**About this exercise:**
Lines with the word "nesting" in them are the ones to copy from the records.

**Recorded data:**
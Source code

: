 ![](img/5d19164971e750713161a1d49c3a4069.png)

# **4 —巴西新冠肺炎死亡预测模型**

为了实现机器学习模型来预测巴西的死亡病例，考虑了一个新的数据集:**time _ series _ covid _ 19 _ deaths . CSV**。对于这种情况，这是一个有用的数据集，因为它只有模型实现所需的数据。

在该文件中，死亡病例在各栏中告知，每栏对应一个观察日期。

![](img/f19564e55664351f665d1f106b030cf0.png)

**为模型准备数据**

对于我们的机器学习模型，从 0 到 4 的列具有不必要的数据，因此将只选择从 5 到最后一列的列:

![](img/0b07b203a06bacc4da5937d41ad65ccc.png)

--

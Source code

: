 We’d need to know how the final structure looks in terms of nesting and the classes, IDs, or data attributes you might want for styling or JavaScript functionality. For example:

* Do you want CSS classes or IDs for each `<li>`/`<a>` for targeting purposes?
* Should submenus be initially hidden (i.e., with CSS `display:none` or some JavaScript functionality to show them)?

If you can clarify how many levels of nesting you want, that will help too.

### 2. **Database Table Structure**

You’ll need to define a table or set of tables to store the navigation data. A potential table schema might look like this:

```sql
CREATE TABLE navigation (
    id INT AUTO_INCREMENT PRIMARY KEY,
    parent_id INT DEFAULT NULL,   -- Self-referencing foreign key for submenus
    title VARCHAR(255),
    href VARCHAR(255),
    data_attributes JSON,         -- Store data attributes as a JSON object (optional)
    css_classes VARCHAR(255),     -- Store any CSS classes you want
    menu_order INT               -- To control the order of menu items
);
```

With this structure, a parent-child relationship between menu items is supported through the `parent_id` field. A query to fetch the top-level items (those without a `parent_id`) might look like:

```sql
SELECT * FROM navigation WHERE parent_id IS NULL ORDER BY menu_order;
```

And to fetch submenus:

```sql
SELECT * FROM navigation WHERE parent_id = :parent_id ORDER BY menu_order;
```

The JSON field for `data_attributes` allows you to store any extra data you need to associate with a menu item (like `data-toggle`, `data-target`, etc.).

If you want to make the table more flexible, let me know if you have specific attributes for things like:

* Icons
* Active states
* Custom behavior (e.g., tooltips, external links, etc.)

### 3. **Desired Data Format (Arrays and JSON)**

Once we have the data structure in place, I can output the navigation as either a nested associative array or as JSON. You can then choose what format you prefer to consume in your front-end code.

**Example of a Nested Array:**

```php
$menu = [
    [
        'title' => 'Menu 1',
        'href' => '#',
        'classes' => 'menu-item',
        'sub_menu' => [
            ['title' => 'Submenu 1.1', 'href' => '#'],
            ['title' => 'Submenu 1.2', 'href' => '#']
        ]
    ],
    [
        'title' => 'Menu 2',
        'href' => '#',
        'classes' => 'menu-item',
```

* * *

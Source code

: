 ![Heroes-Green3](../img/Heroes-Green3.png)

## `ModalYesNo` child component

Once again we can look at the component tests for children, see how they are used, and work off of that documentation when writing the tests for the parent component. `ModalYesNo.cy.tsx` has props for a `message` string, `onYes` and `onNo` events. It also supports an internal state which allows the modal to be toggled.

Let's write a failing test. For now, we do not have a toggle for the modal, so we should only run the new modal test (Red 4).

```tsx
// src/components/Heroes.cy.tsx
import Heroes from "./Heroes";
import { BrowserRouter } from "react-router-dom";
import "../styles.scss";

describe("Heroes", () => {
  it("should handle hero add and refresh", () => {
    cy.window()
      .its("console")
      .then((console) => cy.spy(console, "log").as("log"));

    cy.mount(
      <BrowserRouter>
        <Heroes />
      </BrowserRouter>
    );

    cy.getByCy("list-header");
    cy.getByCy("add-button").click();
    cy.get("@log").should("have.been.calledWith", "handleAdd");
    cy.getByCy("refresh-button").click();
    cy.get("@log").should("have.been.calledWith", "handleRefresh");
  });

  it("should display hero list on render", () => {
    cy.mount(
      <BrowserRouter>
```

**Answer to the problem:**
: We’d need to know how the final structure looks in terms of nesting and the classes, IDs, or data attributes you might want for styling or JavaScript functionality. For example:
If you can clarify how many levels of nesting you want, that will help too.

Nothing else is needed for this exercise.